Open Bank Resolution policy FAQs
In the absence of the OBR policy, the options for responding to a bank failure are limited to liquidation, government bail-out or take-over by a competitor. If a private sector solution is not available the government must therefore choose between allowing the bank to enter the liquidation process, or providing public support. The liquidation process can be complex and time-consuming, during which time customers of the bank would not have any access to their funds or banking services. This has potentially significant implications for the wider economy, and can create pressure on the government to provide support. By providing a mechanism through which liquidity can be provided to customers whilst the resolution of the failed bank is being worked out, the OBR mitigates some of the risks that banking failures pose for the wider economy.
In reducing the pressure for government to provide a bail-out to a failed bank, the OBR might also help to strengthen incentives on bank management to operate in a more prudent manner, and on creditors to provide greater external scrutiny, helping to mitigate the moral hazard concerns that arise when an assumption of implicit government support prevails.
Furthermore, one of the key lessons emerging from the financial crisis is the potentially enormous fiscal costs associated with supporting troubled banks. Some governments that chose to guarantee their banking system’s liabilities are now faced with a sizeable public debt burden. By increasing the likelihood of bank shareholders and creditors shouldering the losses of a failing bank, the OBR can help to mitigate the risk of New Zealand being placed in such a position in the future.
The first stage of the process is to freeze all access channels to the bank and establish the balance of each account at the point at which the bank was placed under statutory management. A high-level assessment of the bank’s losses will then be undertaken, and a conservative portion of account balances frozen.
The frozen funds are then set aside to cover any losses beyond what the bank’s capital position could absorb. The frozen funds are not cancelled or written off, and the depositors and creditors continue to hold a legal claim to these funds. To the extent that all or some of these funds remain available after all losses have been covered, they will be returned to depositors and creditors.

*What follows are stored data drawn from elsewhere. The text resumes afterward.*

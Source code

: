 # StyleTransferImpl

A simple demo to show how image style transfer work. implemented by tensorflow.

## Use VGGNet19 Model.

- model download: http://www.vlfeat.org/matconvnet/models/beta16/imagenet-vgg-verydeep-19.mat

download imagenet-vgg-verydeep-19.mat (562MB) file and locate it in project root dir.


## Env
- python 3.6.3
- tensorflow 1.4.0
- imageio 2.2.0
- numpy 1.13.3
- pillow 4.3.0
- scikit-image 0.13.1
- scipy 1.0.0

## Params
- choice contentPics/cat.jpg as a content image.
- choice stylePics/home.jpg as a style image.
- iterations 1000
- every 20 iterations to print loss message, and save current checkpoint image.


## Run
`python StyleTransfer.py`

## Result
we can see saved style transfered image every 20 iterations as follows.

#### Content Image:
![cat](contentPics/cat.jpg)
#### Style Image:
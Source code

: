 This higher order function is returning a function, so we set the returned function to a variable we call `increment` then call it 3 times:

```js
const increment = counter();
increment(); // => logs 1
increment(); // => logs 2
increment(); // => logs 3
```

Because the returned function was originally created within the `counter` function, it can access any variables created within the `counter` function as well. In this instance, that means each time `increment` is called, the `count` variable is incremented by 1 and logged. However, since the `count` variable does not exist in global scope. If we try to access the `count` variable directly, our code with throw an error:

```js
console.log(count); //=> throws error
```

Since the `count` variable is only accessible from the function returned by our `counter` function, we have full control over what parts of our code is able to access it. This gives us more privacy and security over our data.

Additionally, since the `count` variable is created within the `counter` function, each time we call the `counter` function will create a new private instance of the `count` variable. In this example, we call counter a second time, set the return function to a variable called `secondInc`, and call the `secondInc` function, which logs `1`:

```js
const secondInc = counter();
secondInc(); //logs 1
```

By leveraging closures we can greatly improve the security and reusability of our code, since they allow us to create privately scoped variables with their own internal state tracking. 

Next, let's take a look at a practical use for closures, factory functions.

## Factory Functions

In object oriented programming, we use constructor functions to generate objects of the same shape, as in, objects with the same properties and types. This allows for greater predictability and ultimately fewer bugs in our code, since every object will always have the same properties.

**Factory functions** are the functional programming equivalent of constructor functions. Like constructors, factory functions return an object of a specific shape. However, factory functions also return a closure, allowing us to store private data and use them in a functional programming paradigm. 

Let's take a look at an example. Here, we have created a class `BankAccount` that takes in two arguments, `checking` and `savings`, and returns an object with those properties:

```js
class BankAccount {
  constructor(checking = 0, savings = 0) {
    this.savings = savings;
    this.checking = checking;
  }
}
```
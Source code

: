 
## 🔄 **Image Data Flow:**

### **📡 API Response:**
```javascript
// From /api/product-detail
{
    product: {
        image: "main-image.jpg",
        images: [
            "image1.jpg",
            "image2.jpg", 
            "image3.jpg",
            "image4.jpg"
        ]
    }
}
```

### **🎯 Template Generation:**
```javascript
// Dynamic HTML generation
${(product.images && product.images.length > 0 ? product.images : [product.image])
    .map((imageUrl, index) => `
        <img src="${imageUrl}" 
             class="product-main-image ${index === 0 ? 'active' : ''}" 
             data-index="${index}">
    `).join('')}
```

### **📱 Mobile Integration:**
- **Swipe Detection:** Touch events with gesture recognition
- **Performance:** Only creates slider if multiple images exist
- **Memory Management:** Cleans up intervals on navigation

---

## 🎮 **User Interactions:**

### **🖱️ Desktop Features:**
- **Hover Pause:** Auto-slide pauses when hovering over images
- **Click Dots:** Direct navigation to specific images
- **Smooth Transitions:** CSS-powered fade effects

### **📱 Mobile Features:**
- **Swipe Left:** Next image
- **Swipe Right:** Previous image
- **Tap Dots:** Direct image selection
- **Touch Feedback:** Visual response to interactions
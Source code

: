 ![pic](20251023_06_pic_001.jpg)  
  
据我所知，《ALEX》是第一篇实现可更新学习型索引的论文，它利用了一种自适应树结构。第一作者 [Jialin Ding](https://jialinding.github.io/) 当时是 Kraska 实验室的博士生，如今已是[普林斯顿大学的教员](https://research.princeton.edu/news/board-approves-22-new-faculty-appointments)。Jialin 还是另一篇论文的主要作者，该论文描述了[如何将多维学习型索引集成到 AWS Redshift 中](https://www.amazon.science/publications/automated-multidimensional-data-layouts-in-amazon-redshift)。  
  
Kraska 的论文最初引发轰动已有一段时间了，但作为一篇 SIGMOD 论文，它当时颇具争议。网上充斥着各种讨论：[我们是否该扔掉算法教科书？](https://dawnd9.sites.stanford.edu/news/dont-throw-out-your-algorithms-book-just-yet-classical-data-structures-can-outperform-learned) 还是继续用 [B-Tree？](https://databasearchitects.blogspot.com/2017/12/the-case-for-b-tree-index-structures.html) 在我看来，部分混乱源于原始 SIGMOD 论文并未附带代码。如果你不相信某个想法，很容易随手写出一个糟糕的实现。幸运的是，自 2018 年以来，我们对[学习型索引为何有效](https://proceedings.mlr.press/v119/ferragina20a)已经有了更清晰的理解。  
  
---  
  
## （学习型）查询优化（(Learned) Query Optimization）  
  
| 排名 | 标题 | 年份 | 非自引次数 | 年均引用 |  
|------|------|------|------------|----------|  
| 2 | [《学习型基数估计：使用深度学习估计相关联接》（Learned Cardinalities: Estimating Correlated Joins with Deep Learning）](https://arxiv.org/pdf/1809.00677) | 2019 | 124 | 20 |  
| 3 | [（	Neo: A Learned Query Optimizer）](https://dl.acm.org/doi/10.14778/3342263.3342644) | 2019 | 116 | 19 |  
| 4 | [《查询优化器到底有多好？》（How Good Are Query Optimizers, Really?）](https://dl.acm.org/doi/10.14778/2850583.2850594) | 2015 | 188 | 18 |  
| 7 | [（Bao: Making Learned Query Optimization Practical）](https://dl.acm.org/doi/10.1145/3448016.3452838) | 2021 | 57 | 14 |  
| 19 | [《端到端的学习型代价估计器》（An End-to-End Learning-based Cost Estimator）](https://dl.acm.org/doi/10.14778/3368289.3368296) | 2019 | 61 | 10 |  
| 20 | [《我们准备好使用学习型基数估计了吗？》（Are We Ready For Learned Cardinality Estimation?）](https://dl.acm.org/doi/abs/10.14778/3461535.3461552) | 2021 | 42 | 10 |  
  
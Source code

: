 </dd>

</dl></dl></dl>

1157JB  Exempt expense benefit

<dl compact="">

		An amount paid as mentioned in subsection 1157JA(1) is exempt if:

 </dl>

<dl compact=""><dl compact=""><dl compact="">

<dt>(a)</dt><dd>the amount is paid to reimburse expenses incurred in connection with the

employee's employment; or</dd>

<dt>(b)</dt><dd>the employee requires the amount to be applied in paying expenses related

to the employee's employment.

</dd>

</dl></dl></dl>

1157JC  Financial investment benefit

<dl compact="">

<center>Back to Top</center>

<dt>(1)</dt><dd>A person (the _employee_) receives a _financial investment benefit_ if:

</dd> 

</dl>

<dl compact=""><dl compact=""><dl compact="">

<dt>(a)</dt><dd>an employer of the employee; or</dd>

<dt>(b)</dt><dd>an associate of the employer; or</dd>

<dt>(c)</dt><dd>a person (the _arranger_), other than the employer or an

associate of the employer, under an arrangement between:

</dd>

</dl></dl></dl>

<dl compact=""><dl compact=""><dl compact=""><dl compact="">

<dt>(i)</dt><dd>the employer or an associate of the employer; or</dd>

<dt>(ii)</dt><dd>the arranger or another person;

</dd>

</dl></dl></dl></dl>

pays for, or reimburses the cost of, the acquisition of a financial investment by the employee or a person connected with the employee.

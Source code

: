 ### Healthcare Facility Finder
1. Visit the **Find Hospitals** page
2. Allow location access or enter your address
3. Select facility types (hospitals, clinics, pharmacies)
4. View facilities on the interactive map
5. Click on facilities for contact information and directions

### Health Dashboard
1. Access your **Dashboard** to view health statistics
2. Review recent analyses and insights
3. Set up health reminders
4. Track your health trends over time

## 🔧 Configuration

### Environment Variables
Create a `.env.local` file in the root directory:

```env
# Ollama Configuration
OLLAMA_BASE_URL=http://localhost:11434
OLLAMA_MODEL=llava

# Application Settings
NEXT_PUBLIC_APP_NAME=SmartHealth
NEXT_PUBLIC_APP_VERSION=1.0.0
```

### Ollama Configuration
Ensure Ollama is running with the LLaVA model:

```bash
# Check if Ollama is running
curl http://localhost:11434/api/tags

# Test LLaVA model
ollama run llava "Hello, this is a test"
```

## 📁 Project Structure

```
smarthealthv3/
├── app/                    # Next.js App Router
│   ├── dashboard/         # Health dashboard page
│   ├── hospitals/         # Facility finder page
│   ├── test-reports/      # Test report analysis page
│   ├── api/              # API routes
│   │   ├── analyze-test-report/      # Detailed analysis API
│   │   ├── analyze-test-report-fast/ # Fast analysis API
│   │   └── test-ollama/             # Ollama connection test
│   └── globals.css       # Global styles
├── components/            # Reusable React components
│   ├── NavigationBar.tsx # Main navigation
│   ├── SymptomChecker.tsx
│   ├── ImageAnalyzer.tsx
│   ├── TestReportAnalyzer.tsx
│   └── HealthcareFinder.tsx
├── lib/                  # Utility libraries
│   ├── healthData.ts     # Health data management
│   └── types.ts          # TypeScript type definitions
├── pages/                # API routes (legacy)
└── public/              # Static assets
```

Once the bank is placed under statutory management and all access channels have been temporarily closed, the Reserve Bank will make an initial assessment of the scale of losses incurred by the bank. It is not necessary for this assessment to be precise. What is initially required is a high-level calculation that is expected to ensure that a sufficient amount is frozen so that final losses do not exceed the frozen funds set aside.
It is expected that the size of the portion to be frozen will be issued to the statutory manager as a direction from the Reserve Bank, following consultation with the Minister of Finance.
The bank will re-open for ordinary transaction business on the next business day after it is placed under statutory management. At this point, depositors will have full access to the unfrozen portion of their accounts. These funds will be subject to a government guarantee.
The full assessment of the condition of the bank and the identification of the appropriate long-term solution to the failure are likely to take a number of days or even months to work through. Additional frozen funds may be periodically released to depositors during this time, to the extent that it becomes clear that they will not be required to cover the losses that have been incurred.
One of the key features of the OBR policy is that creditors are able to access the majority of their funds immediately after the bank fails and is placed in statutory management. This means that depositors and small businesses have on-going access to banking facilities, mitigating the risk that urgent liquidity concerns dictate how losses are allocated between shareholders, creditors and perhaps government.
The OBR is therefore not designed to determine how the bank failure should be resolved in the long term, but to create time for a full analysis of the appropriate course of action to be determined. In practice, the OBR is consistent with a range of long-term solutions, including sale to new owners, restructuring to become a stand-alone bank, repurchase by a parent group, government recapitalisation or liquidation.